# THE TASK
Using the entries below, copy out all lines where "플라자합의로" is found.
------ RECORDS SUPPLIED ------
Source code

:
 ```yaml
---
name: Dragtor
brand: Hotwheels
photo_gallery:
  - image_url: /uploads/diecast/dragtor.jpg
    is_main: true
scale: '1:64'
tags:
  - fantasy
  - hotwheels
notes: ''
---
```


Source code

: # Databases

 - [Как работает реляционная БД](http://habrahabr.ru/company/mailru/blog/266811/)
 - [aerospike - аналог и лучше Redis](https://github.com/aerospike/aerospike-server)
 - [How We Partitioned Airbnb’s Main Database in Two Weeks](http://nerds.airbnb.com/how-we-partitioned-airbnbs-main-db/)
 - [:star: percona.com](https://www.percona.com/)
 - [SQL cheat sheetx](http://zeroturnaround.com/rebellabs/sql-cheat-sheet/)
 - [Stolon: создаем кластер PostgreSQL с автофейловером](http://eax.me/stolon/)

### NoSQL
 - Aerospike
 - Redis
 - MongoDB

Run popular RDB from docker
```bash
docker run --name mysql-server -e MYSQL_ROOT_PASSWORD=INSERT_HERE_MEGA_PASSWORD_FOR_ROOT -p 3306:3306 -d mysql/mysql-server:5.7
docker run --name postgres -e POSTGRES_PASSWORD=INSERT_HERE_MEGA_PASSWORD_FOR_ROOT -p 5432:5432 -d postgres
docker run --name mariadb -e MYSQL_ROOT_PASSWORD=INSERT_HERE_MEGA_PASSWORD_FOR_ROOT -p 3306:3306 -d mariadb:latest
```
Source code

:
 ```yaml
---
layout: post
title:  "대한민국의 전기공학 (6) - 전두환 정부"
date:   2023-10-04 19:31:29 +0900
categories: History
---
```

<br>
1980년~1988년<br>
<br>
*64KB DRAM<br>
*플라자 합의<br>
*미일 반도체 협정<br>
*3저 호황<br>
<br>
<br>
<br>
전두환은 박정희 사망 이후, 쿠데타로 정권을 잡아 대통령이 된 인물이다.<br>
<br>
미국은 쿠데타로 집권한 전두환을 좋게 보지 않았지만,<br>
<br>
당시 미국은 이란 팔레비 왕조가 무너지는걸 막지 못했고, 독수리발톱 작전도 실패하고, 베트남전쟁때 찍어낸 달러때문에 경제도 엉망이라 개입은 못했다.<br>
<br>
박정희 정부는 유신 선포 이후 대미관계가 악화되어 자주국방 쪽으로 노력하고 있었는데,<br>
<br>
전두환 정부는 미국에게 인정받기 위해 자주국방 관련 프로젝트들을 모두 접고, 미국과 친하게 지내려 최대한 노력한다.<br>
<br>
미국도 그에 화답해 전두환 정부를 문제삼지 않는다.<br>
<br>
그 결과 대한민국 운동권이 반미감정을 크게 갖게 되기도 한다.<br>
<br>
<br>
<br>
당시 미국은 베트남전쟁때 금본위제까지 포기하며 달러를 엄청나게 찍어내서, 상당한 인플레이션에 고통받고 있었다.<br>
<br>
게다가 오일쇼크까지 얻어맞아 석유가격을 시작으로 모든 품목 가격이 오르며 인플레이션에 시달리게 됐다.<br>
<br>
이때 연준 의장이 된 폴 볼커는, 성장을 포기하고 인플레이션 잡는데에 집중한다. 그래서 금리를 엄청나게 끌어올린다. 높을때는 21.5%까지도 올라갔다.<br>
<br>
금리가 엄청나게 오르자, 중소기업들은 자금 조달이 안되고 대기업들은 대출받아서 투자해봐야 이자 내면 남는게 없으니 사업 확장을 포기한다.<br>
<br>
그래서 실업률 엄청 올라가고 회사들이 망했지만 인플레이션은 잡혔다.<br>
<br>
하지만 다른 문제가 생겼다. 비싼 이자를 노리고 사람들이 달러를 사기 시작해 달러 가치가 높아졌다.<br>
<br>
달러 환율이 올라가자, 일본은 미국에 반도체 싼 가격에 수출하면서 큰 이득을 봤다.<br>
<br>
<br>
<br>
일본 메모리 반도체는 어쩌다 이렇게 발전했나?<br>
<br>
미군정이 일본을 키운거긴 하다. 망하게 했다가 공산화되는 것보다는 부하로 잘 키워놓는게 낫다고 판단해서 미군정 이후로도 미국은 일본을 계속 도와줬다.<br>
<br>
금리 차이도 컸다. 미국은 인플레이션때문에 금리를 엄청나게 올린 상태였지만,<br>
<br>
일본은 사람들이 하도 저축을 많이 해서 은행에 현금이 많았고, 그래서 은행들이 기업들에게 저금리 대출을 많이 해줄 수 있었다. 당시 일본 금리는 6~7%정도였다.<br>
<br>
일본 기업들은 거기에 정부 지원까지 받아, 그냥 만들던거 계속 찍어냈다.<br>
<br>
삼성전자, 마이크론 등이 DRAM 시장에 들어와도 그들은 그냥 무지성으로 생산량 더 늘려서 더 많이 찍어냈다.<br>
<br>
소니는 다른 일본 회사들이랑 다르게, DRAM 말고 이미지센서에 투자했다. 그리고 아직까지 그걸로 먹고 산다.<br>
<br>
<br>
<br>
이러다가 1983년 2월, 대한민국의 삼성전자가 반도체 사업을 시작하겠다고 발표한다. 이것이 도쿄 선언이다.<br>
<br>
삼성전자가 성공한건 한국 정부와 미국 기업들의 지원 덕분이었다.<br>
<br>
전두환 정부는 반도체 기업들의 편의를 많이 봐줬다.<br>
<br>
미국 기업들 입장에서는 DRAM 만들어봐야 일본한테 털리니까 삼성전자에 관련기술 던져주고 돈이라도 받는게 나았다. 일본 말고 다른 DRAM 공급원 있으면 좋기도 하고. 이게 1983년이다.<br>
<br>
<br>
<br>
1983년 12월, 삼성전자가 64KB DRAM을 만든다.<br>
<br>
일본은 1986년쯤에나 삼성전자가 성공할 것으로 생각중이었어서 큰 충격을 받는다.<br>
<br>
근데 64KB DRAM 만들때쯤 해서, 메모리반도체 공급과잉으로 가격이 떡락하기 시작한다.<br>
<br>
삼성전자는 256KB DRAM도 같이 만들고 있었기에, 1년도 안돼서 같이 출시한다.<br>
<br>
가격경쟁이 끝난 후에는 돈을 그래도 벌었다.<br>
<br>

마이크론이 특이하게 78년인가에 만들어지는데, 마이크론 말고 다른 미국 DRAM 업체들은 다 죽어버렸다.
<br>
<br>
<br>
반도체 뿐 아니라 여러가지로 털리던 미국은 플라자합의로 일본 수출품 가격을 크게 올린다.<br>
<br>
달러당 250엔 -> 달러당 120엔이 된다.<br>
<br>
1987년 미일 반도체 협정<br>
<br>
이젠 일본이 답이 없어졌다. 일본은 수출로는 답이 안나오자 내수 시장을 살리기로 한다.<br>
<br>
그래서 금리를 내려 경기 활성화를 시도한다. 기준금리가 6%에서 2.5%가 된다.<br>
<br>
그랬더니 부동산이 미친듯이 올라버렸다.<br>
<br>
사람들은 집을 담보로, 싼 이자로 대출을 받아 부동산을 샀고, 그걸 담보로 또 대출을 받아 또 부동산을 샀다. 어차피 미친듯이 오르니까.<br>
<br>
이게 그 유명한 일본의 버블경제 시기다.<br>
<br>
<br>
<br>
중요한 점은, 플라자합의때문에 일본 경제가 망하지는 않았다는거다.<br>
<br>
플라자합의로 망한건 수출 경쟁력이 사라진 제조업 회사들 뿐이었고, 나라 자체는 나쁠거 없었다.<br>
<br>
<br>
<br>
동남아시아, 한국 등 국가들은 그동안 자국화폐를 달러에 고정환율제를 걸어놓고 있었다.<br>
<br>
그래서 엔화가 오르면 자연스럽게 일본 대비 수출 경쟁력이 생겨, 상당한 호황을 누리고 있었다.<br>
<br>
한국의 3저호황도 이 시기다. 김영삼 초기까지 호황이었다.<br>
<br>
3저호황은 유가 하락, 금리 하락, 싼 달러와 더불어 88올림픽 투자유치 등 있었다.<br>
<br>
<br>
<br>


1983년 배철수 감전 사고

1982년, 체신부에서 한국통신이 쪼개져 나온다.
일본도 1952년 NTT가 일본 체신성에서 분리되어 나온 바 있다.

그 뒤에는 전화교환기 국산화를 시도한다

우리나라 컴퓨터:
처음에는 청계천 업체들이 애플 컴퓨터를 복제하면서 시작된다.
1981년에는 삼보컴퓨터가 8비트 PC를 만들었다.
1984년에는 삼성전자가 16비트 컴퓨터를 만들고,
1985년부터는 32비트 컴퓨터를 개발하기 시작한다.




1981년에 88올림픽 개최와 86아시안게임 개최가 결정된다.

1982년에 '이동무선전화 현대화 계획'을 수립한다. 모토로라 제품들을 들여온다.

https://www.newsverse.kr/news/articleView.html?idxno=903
------
# EXERCISE SOLUTION
반도체 뿐 아니라 여러가지로 털리던 미국은 플라자합의로 일본 수출품 가격을 크게 올린다.<br>
플라자합의로 망한건 수출 경쟁력이 사라진 제조업 회사들 뿐이었고, 나라 자체는 나쁠거 없었다.<br>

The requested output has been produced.